New Delhi: Scientists have long been puzzled by over a million years of missing geologic record, known as the Great Unconformity. Sedimentary rocks from the Cambrian period, from about 500 million years ago, sit directly on top of much older igneous and metamorphic rocks, often called the crystalline basement. The gap represents the erosion of the older rocks, and the lack of new sedimentary deposits. What geologic processes resulted in the Great Unconformity has been a topic of debate between scientists. Two main theories have been proposed, one attributes the erosion to glaciation during a ‘Snowball Earth’ phase during the icy Cryogenian Period about 700 million years ago, while the other identifies the cause as tectonic uplift from the formation and breakup of supercontinents.
New research now supports the latter hypothesis.

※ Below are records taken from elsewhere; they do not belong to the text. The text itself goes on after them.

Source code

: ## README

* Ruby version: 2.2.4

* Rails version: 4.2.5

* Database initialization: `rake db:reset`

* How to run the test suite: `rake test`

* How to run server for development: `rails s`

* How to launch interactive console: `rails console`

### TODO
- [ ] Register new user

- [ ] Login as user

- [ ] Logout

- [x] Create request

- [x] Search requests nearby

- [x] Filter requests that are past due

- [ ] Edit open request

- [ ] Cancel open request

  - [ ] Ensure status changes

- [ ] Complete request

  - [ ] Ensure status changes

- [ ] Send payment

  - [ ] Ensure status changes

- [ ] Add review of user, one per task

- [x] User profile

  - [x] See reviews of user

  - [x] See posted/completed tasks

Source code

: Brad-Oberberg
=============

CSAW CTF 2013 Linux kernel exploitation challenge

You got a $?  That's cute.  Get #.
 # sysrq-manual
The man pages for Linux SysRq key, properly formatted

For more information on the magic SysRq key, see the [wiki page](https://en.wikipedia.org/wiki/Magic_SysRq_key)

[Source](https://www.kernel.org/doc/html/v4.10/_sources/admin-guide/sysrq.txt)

A study published in the Proceedings of the National Academy of Sciences (PNAS) concludes that the tectonic forces associated with supercontinent formation is largely responsible for the Great Unconformity. The team collected samples of the ancient crystalline basement rock from five sites across North China including from the fringes and edges of an ancient piece of the Earth’s crust, known as a craton. The age difference between the basement rocks and the overlying Cambrian layers is much smaller in the fringes, with the gap widening towards the core regions of the craton.
Glacial erosion did not have a major role in the Great Unconformity
The researchers used mineral data, statistical models and thermochronology dating methods to understand the processes that led to the Great Unconformity. The data did not showed a pulse of rapid cooling during the Cryogenian ice ages, with the data suggesting minimal glacial erosion in the interior of the craton. The researchers also compared temperature records with Laurentia, Baltica and Amazonia cratons, which all showed a similar pattern of increased uplift and erosion occurring before about 1.6 billion years ago. The new findings suggest that much of the erosion beneath the Great Unconformity occurred over long periods of tectonic activity, rather than a single glaciation event.